John Roberts of The Golden Triangle Asian Elephant Foundation

John Roberts of The Golden Triangle Asian Elephant Foundation

 

CHIANG RAI – After successfully running the elephant protection program at Anantara Golden Triangle Elephant Camp and Resort in Chiang Rai Thailand, John Roberts will now implement his expertise as worldwide conservation director for Anantara

What does your promotion to Anantara’s new worldwide conservation director involve?
The plan for my new role is to take what I have learned over the past 10 years building, operating and expanding both the elephant camp and foundation at Anantara Golden Triangle in Thailand, and apply it to the other operations, ecosystems and animals.

Many Anantara properties in our areas of operation already run or support conservation projects, either hands on or financially. It will be my job to assist them and help them bring these onto a scientifically sustainable footing and then, once we have identified systems that work, roll them out to other destinations.

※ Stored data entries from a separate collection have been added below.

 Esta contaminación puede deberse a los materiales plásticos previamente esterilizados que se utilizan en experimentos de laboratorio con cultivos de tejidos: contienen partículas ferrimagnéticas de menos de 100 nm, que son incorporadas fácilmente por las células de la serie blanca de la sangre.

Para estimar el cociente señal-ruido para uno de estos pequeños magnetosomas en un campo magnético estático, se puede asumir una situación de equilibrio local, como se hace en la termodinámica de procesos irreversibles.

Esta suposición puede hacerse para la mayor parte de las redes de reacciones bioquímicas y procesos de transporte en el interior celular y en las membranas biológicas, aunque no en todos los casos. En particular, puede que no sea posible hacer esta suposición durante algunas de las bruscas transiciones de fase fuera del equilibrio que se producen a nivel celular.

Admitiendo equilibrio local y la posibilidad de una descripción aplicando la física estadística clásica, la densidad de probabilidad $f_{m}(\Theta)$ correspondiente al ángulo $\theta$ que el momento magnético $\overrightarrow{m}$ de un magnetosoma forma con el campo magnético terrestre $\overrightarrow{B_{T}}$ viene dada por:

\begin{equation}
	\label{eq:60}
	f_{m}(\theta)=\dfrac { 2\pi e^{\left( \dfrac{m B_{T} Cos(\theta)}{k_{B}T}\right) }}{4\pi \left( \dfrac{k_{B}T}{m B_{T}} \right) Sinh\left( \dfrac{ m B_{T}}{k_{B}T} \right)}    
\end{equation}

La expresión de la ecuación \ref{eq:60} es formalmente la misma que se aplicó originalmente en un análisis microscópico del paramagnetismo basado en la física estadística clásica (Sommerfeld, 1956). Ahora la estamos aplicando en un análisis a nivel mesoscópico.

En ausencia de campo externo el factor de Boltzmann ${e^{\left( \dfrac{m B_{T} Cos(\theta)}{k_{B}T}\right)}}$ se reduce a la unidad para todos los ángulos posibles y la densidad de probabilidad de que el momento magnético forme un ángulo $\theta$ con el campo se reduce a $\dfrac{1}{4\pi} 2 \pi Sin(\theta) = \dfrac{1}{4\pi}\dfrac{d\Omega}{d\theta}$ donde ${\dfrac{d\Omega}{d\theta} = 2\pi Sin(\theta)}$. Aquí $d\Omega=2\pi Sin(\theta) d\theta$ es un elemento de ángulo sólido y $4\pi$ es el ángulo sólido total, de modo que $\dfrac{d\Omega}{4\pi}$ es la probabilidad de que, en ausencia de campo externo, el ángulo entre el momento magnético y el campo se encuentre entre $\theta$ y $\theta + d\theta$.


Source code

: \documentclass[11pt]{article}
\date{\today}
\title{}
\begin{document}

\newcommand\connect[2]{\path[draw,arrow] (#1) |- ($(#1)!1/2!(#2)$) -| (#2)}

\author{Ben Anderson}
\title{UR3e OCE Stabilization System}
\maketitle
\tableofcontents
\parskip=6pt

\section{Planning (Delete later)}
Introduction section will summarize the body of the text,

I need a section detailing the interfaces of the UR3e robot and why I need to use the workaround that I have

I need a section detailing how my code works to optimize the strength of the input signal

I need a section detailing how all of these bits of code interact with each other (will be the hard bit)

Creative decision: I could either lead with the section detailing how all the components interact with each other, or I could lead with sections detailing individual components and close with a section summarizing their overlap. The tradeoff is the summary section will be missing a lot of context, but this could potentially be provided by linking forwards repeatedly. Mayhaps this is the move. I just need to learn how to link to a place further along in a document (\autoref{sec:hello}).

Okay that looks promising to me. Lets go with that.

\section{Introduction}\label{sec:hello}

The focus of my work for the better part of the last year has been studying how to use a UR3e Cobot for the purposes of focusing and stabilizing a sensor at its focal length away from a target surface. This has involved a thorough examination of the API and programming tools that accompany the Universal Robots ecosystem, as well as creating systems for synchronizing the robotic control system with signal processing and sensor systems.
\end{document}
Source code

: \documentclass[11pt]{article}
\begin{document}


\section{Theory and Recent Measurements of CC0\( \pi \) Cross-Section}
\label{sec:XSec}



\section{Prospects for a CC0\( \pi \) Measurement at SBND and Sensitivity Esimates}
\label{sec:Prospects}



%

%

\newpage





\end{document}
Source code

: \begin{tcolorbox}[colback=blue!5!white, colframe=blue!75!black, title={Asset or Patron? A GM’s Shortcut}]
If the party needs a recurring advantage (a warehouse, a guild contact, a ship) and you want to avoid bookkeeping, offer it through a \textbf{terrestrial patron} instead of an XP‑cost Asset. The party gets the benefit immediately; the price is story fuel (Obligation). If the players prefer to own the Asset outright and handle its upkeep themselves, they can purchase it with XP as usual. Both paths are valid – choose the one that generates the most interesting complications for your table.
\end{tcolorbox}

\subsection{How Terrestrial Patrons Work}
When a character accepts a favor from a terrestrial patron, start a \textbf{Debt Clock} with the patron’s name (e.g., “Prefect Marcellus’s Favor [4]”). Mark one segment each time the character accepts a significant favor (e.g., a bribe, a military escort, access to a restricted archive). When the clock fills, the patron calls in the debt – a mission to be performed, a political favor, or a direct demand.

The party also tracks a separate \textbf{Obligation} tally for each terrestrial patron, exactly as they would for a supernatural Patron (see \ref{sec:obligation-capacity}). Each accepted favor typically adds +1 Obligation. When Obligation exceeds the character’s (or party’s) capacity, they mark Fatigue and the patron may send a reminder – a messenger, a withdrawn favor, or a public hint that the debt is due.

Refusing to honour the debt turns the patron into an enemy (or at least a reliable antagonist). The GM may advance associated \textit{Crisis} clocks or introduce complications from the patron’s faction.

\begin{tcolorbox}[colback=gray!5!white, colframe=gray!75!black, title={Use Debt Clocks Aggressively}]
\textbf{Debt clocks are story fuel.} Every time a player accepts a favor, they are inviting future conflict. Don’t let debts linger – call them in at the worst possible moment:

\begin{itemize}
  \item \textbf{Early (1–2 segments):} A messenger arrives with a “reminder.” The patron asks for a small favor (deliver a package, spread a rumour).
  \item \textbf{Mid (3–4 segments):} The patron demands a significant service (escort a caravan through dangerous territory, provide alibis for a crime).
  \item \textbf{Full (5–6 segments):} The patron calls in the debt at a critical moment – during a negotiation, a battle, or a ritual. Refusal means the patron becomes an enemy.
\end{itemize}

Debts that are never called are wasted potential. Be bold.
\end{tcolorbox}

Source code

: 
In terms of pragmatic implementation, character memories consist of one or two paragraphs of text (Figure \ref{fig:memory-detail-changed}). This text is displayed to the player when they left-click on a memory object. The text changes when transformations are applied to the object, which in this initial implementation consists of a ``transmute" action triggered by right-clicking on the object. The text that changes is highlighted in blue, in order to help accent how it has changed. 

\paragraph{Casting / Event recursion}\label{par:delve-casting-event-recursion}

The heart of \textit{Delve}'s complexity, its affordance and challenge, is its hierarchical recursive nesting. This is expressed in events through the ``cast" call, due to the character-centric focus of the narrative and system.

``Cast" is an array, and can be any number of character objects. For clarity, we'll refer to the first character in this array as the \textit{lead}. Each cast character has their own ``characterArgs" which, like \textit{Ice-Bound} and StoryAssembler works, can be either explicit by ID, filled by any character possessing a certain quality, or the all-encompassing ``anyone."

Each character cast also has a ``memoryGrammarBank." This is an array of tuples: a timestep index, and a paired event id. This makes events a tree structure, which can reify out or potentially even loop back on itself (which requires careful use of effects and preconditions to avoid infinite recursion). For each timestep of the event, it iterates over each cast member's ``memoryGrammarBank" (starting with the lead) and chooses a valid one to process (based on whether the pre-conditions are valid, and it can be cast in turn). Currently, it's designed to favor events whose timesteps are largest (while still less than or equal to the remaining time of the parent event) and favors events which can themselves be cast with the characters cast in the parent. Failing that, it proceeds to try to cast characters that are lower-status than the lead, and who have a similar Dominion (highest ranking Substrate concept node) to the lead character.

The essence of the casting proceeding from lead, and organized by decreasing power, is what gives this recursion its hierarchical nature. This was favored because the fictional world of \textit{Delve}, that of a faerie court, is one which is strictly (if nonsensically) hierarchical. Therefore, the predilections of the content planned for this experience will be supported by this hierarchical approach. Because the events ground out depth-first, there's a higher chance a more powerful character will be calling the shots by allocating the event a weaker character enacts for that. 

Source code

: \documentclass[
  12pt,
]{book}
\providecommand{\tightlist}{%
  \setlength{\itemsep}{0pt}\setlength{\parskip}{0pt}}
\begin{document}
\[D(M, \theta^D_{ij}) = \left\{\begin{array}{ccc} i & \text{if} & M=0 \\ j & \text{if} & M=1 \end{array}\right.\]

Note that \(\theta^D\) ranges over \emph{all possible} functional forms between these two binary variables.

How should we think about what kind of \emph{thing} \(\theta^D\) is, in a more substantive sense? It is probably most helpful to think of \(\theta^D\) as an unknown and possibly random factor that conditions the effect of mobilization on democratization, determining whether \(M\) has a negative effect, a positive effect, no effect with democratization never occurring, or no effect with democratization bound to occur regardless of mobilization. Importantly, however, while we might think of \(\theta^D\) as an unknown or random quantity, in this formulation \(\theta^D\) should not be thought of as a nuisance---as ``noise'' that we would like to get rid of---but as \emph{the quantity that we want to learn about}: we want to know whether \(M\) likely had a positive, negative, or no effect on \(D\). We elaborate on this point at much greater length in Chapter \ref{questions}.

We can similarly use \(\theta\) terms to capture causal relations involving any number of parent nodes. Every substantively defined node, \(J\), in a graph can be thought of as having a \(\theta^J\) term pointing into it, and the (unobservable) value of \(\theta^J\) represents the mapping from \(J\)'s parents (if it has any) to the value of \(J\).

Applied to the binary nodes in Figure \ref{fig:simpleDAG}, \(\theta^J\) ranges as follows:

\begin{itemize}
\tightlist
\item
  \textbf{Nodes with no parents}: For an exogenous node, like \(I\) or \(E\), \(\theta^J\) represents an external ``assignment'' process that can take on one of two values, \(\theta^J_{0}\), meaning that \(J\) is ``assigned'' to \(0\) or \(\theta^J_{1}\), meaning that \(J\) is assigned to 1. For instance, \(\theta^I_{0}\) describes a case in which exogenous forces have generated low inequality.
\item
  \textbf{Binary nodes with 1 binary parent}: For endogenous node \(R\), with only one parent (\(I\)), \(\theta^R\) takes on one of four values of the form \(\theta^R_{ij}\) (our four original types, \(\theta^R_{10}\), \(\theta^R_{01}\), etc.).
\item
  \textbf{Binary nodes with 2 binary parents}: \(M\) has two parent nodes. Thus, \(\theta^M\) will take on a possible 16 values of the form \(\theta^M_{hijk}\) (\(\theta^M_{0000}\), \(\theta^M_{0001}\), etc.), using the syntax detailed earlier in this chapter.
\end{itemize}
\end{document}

What is Anantara’s 365 Days of Good Deeds initiative?
The 365 Days of Good Deeds programme is about combining the big projects and all the smaller, one-off, acts of kindness to the local community or the environment, such that every day, an Anantara somewhere is having a positive impact on the local community or environment.

The ‘deeds’ should lead to sustainable behaviour, ideally over and above the work our properties do in their general operation, or at least committing to the sustainable path at some initial investment — time, training or financial — in the operation.

What has been your most memorable experience at Anantara so far?
I think it was the moment that the first street walking elephant arrived in the forest in the Golden Triangle. We’ve done it so many times since and refined the process to make it better, so this time it was an amateur rescue — we didn’t even have a foundation in those days or fully understand the paperwork and yet, there she was, in a natural environment with a mahout that loved her so much that he had named his granddaughter after her. She’s still here eight or so years later, with the mahout and his granddaughter.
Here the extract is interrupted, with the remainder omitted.